The Supreme Court, through its Political-Administrative Chamber, following the guidelines already defined by the Constitutional Court in 2010, of consolidating Public Administration as an “iron bunker,” where everything is secret, replacing the former “Glass House” where everything should be transparent,1 has – with the stroke of a pen – denied citizens three constitutional rights: the right to government transparency, the right of access to justice and the right of access to administrative information.

This is the case of Judgment No. 935 of August 4, 2015, issued in the case Transparencia Venezuela vs the President of the Central Bank of Venezuela,2 denying the NGO the right of all citizens to be publicly informed by the Central Bank of Venezuela on the economic indicators of the country, which said institution is legally obliged to produce and publish.

II

In a democratic State with rule of law, as formally stated in the Constitution, as an essential part of the right to democracy,3 leaders are forced to carry out government activities with full transparency, so citizens can exercise the most basic right of democracy, which is to oversee the exercise of power.
As expressed years ago by Judge Louis Brandeis of the United States Supreme Court, “sunlight is the best disinfectant,”4 i.e., the disclosure of government activities is the best guarantee of the political right to transparency, so as to ensure citizens the right to information about government actions so they can oversee the efficiency and effectiveness in public administration, for which the Constitution establishes both the right of access to administrative information and the right of citizens to access justice to exercise such control.

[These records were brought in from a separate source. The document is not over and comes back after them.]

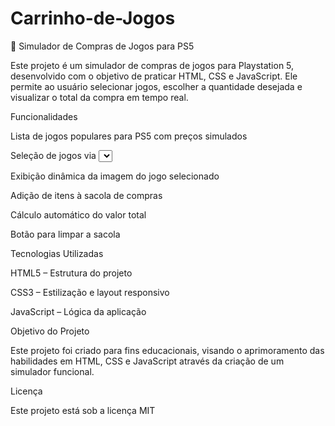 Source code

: # Carrinho-de-Jogos
🛒 Simulador de Compras de Jogos para PS5

Este projeto é um simulador de compras de jogos para Playstation 5, desenvolvido com o objetivo de praticar HTML, CSS e JavaScript. Ele permite ao usuário selecionar jogos, escolher a quantidade desejada e visualizar o total da compra em tempo real.

Funcionalidades

Lista de jogos populares para PS5 com preços simulados

Seleção de jogos via <select> interativo

Exibição dinâmica da imagem do jogo selecionado

Adição de itens à sacola de compras

Cálculo automático do valor total

Botão para limpar a sacola

Tecnologias Utilizadas

HTML5 – Estrutura do projeto

CSS3 – Estilização e layout responsivo

JavaScript – Lógica da aplicação

Objetivo do Projeto

Este projeto foi criado para fins educacionais, visando o aprimoramento das habilidades em HTML, CSS e JavaScript através da criação de um simulador funcional.

Licença

Este projeto está sob a licença MIT

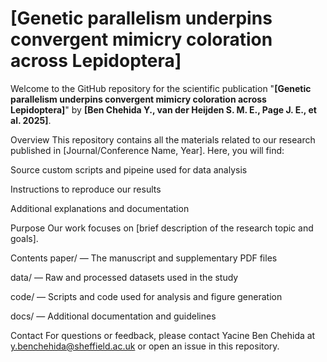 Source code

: # [Genetic parallelism underpins convergent mimicry coloration across Lepidoptera]
Welcome to the  GitHub repository for the scientific publication "**[Genetic parallelism underpins convergent mimicry coloration across Lepidoptera]**" by **[Ben Chehida Y., van der Heijden S. M. E., Page J. E., et al. 2025]**.

Overview
This repository contains all the materials related to our research published in [Journal/Conference Name, Year]. Here, you will find:

Source custom scripts and pipeine used for data analysis

Instructions to reproduce our results

Additional explanations and documentation

Purpose
Our work focuses on [brief description of the research topic and goals]. 

Contents
paper/ — The manuscript and supplementary PDF files

data/ — Raw and processed datasets used in the study

code/ — Scripts and code used for analysis and figure generation

docs/ — Additional documentation and guidelines

Contact
For questions or feedback, please contact Yacine Ben Chehida at y.benchehida@sheffield.ac.uk or open an issue in this repository.

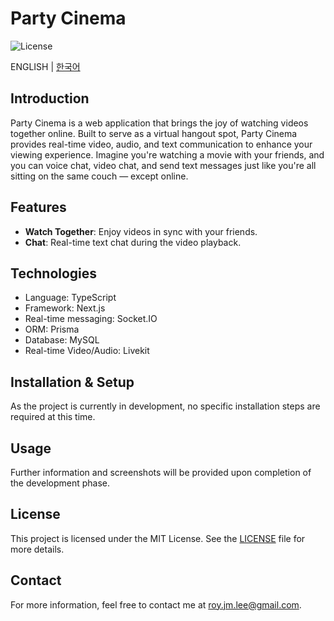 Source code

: # Party Cinema

![License](https://img.shields.io/badge/license-MIT-green)

ENGLISH | [한국어](./README.md)

## Introduction

Party Cinema is a web application that brings the joy of watching videos together online. Built to serve as a virtual hangout spot, Party Cinema provides real-time video, audio, and text communication to enhance your viewing experience. Imagine you're watching a movie with your friends, and you can voice chat, video chat, and send text messages just like you're all sitting on the same couch — except online.

## Features

- **Watch Together**: Enjoy videos in sync with your friends.
- **Chat**: Real-time text chat during the video playback.

## Technologies

- Language: TypeScript
- Framework: Next.js
- Real-time messaging: Socket.IO
- ORM: Prisma
- Database: MySQL
- Real-time Video/Audio: Livekit

## Installation & Setup

As the project is currently in development, no specific installation steps are required at this time.

## Usage

Further information and screenshots will be provided upon completion of the development phase.

## License

This project is licensed under the MIT License. See the [LICENSE](LICENSE) file for more details.

## Contact

For more information, feel free to contact me at [roy.jm.lee@gmail.com](mailto:roy.jm.lee@gmail.com).
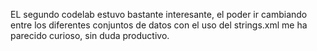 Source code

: 




EL segundo codelab estuvo bastante interesante, el poder ir cambiando entre los diferentes conjuntos de datos con el uso del strings.xml me ha parecido curioso, sin duda productivo.
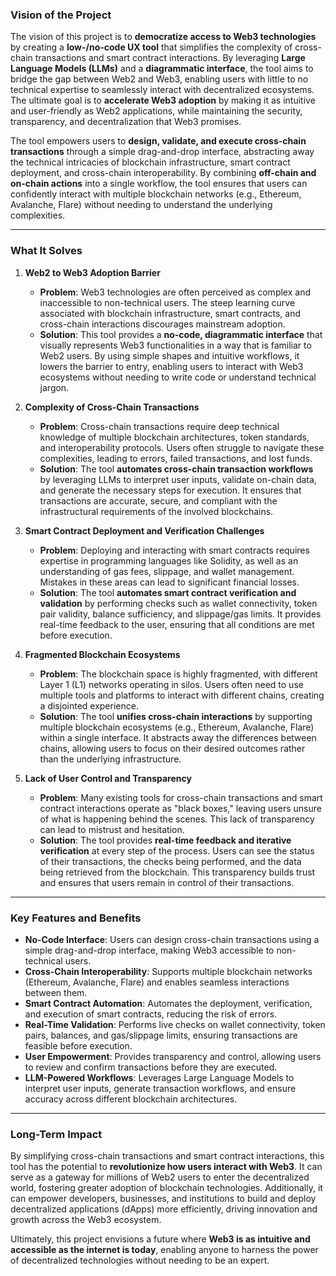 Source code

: ### Vision of the Project

The vision of this project is to **democratize access to Web3 technologies** by creating a **low-/no-code UX tool** that simplifies the complexity of cross-chain transactions and smart contract interactions. By leveraging **Large Language Models (LLMs)** and a **diagrammatic interface**, the tool aims to bridge the gap between Web2 and Web3, enabling users with little to no technical expertise to seamlessly interact with decentralized ecosystems. The ultimate goal is to **accelerate Web3 adoption** by making it as intuitive and user-friendly as Web2 applications, while maintaining the security, transparency, and decentralization that Web3 promises.

The tool empowers users to **design, validate, and execute cross-chain transactions** through a simple drag-and-drop interface, abstracting away the technical intricacies of blockchain infrastructure, smart contract deployment, and cross-chain interoperability. By combining **off-chain and on-chain actions** into a single workflow, the tool ensures that users can confidently interact with multiple blockchain networks (e.g., Ethereum, Avalanche, Flare) without needing to understand the underlying complexities.

---

### What It Solves

1. **Web2 to Web3 Adoption Barrier**  
   - **Problem**: Web3 technologies are often perceived as complex and inaccessible to non-technical users. The steep learning curve associated with blockchain infrastructure, smart contracts, and cross-chain interactions discourages mainstream adoption.  
   - **Solution**: This tool provides a **no-code, diagrammatic interface** that visually represents Web3 functionalities in a way that is familiar to Web2 users. By using simple shapes and intuitive workflows, it lowers the barrier to entry, enabling users to interact with Web3 ecosystems without needing to write code or understand technical jargon.

2. **Complexity of Cross-Chain Transactions**  
   - **Problem**: Cross-chain transactions require deep technical knowledge of multiple blockchain architectures, token standards, and interoperability protocols. Users often struggle to navigate these complexities, leading to errors, failed transactions, and lost funds.  
   - **Solution**: The tool **automates cross-chain transaction workflows** by leveraging LLMs to interpret user inputs, validate on-chain data, and generate the necessary steps for execution. It ensures that transactions are accurate, secure, and compliant with the infrastructural requirements of the involved blockchains.

3. **Smart Contract Deployment and Verification Challenges**  
   - **Problem**: Deploying and interacting with smart contracts requires expertise in programming languages like Solidity, as well as an understanding of gas fees, slippage, and wallet management. Mistakes in these areas can lead to significant financial losses.  
   - **Solution**: The tool **automates smart contract verification and validation** by performing checks such as wallet connectivity, token pair validity, balance sufficiency, and slippage/gas limits. It provides real-time feedback to the user, ensuring that all conditions are met before execution.

4. **Fragmented Blockchain Ecosystems**  
   - **Problem**: The blockchain space is highly fragmented, with different Layer 1 (L1) networks operating in silos. Users often need to use multiple tools and platforms to interact with different chains, creating a disjointed experience.  
   - **Solution**: The tool **unifies cross-chain interactions** by supporting multiple blockchain ecosystems (e.g., Ethereum, Avalanche, Flare) within a single interface. It abstracts away the differences between chains, allowing users to focus on their desired outcomes rather than the underlying infrastructure.

5. **Lack of User Control and Transparency**  
   - **Problem**: Many existing tools for cross-chain transactions and smart contract interactions operate as "black boxes," leaving users unsure of what is happening behind the scenes. This lack of transparency can lead to mistrust and hesitation.  
   - **Solution**: The tool provides **real-time feedback and iterative verification** at every step of the process. Users can see the status of their transactions, the checks being performed, and the data being retrieved from the blockchain. This transparency builds trust and ensures that users remain in control of their transactions.

---

### Key Features and Benefits

- **No-Code Interface**: Users can design cross-chain transactions using a simple drag-and-drop interface, making Web3 accessible to non-technical users.  
- **Cross-Chain Interoperability**: Supports multiple blockchain networks (Ethereum, Avalanche, Flare) and enables seamless interactions between them.  
- **Smart Contract Automation**: Automates the deployment, verification, and execution of smart contracts, reducing the risk of errors.  
- **Real-Time Validation**: Performs live checks on wallet connectivity, token pairs, balances, and gas/slippage limits, ensuring transactions are feasible before execution.  
- **User Empowerment**: Provides transparency and control, allowing users to review and confirm transactions before they are executed.  
- **LLM-Powered Workflows**: Leverages Large Language Models to interpret user inputs, generate transaction workflows, and ensure accuracy across different blockchain architectures.  

---

### Long-Term Impact

By simplifying cross-chain transactions and smart contract interactions, this tool has the potential to **revolutionize how users interact with Web3**. It can serve as a gateway for millions of Web2 users to enter the decentralized world, fostering greater adoption of blockchain technologies. Additionally, it can empower developers, businesses, and institutions to build and deploy decentralized applications (dApps) more efficiently, driving innovation and growth across the Web3 ecosystem.

Ultimately, this project envisions a future where **Web3 is as intuitive and accessible as the internet is today**, enabling anyone to harness the power of decentralized technologies without needing to be an expert.
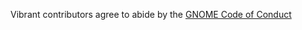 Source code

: Vibrant contributors agree to abide by the [GNOME Code of Conduct](https://wiki.gnome.org/Foundation/CodeOfConduct)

Democracy, indeed, as a political regime, can only exist when citizens are ensured the possibility to perform effective oversight over the exercise of power by their representatives, i.e. their political leaders. That is what democracy is all about: the exercise of power on behalf of citizens and the real possibility for these to be able to control the use of power, which not only imposes the need for an effective separation of powers, where they can control one another, but to establish and ensure that citizens have the right of access to administrative information and access to the courts to exercise, claim and defend their rights, and in particular, to demand judicial control over government administration.

This is the relationship between government transparency, access to information and access to justice; the latter two elements are the essential condition for control of the former, i.e. transparency.

III

Regarding economic administration of the State, and particularly fiscal management, for example, the Constitution establishes as guiding principles the principle of “transparency” (Article 311.), which is common in relation to all public entities, as in e.g. Article 141 of the Constitution, which provides that, being “at the service of citizens,”5 is based, among others, on:

“Principles of transparency, accountability and responsibility in the exercise of public functions, being fully subject to the law” (Article 141).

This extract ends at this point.